[Work task] Please restate the records that follow exactly, skipping their images.

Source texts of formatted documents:
▼▼▼
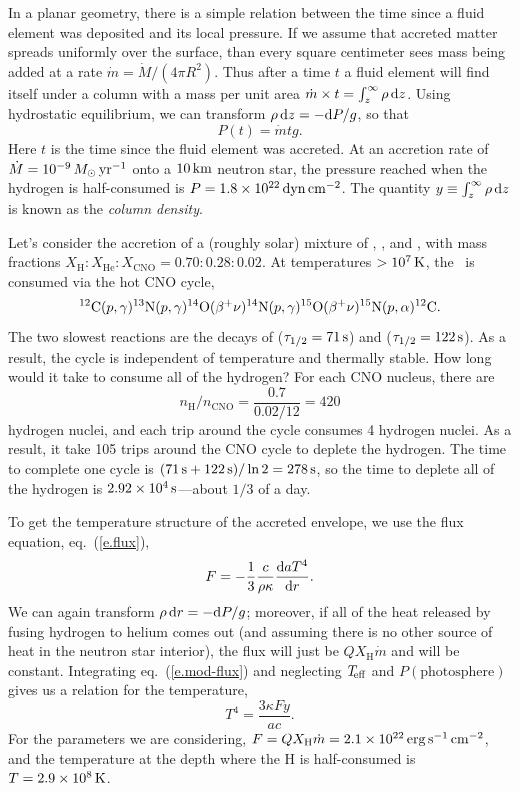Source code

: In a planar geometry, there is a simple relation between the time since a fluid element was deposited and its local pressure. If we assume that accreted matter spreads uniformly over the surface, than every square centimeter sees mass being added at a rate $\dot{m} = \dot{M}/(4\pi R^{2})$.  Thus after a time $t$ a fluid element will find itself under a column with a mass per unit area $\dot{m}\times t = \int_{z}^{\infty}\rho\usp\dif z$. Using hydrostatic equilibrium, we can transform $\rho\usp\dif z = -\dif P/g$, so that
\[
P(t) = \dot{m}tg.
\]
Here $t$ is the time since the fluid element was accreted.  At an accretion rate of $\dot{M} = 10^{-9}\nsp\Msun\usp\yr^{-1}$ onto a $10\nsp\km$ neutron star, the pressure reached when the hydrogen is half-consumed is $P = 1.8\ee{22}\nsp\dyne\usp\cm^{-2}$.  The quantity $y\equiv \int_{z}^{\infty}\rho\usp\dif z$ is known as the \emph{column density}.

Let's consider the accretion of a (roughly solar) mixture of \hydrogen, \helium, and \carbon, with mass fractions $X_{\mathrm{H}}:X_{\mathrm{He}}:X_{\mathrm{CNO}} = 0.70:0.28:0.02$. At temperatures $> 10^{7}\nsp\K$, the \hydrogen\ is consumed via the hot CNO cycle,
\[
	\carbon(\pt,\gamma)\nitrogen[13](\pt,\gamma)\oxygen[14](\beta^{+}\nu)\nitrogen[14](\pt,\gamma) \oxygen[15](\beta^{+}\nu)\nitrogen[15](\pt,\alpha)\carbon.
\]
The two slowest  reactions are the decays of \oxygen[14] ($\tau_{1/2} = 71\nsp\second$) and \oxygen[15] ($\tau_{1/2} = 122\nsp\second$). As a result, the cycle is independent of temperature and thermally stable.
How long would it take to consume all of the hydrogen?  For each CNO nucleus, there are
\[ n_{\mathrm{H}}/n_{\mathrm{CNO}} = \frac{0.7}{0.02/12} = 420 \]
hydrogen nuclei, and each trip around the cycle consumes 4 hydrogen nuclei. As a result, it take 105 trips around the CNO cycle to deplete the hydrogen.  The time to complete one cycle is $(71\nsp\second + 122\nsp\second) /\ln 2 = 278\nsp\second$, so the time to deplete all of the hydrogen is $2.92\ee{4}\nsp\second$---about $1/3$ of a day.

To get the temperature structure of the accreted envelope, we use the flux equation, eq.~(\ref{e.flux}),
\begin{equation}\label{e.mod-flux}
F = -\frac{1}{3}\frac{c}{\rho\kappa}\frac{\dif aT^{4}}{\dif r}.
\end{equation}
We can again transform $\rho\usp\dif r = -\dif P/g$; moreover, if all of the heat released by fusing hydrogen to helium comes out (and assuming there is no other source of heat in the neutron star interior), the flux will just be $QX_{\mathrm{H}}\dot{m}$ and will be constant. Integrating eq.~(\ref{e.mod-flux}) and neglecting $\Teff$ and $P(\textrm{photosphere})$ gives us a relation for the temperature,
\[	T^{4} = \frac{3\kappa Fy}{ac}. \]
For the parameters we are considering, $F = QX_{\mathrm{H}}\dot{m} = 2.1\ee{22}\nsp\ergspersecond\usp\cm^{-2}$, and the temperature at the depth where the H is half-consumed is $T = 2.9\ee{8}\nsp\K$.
▲▲▲
[Solution]
Source code

: In a planar geometry, there is a simple relation between the time since a fluid element was deposited and its local pressure. If we assume that accreted matter spreads uniformly over the surface, than every square centimeter sees mass being added at a rate $\dot{m} = \dot{M}/(4\pi R^{2})$.  Thus after a time $t$ a fluid element will find itself under a column with a mass per unit area $\dot{m}\times t = \int_{z}^{\infty}\rho\usp\dif z$. Using hydrostatic equilibrium, we can transform $\rho\usp\dif z = -\dif P/g$, so that
\[
P(t) = \dot{m}tg.
\]
Here $t$ is the time since the fluid element was accreted.  At an accretion rate of $\dot{M} = 10^{-9}\nsp\Msun\usp\yr^{-1}$ onto a $10\nsp\km$ neutron star, the pressure reached when the hydrogen is half-consumed is $P = 1.8\ee{22}\nsp\dyne\usp\cm^{-2}$.  The quantity $y\equiv \int_{z}^{\infty}\rho\usp\dif z$ is known as the \emph{column density}.

Let's consider the accretion of a (roughly solar) mixture of \hydrogen, \helium, and \carbon, with mass fractions $X_{\mathrm{H}}:X_{\mathrm{He}}:X_{\mathrm{CNO}} = 0.70:0.28:0.02$. At temperatures $> 10^{7}\nsp\K$, the \hydrogen\ is consumed via the hot CNO cycle,
\[
	\carbon(\pt,\gamma)\nitrogen[13](\pt,\gamma)\oxygen[14](\beta^{+}\nu)\nitrogen[14](\pt,\gamma) \oxygen[15](\beta^{+}\nu)\nitrogen[15](\pt,\alpha)\carbon.
\]
The two slowest  reactions are the decays of \oxygen[14] ($\tau_{1/2} = 71\nsp\second$) and \oxygen[15] ($\tau_{1/2} = 122\nsp\second$). As a result, the cycle is independent of temperature and thermally stable.
How long would it take to consume all of the hydrogen?  For each CNO nucleus, there are
\[ n_{\mathrm{H}}/n_{\mathrm{CNO}} = \frac{0.7}{0.02/12} = 420 \]
hydrogen nuclei, and each trip around the cycle consumes 4 hydrogen nuclei. As a result, it take 105 trips around the CNO cycle to deplete the hydrogen.  The time to complete one cycle is $(71\nsp\second + 122\nsp\second) /\ln 2 = 278\nsp\second$, so the time to deplete all of the hydrogen is $2.92\ee{4}\nsp\second$---about $1/3$ of a day.

To get the temperature structure of the accreted envelope, we use the flux equation, eq.~(\ref{e.flux}),
\begin{equation}\label{e.mod-flux}
F = -\frac{1}{3}\frac{c}{\rho\kappa}\frac{\dif aT^{4}}{\dif r}.
\end{equation}
We can again transform $\rho\usp\dif r = -\dif P/g$; moreover, if all of the heat released by fusing hydrogen to helium comes out (and assuming there is no other source of heat in the neutron star interior), the flux will just be $QX_{\mathrm{H}}\dot{m}$ and will be constant. Integrating eq.~(\ref{e.mod-flux}) and neglecting $\Teff$ and $P(\textrm{photosphere})$ gives us a relation for the temperature,
\[	T^{4} = \frac{3\kappa Fy}{ac}. \]
For the parameters we are considering, $F = QX_{\mathrm{H}}\dot{m} = 2.1\ee{22}\nsp\ergspersecond\usp\cm^{-2}$, and the temperature at the depth where the H is half-consumed is $T = 2.9\ee{8}\nsp\K$.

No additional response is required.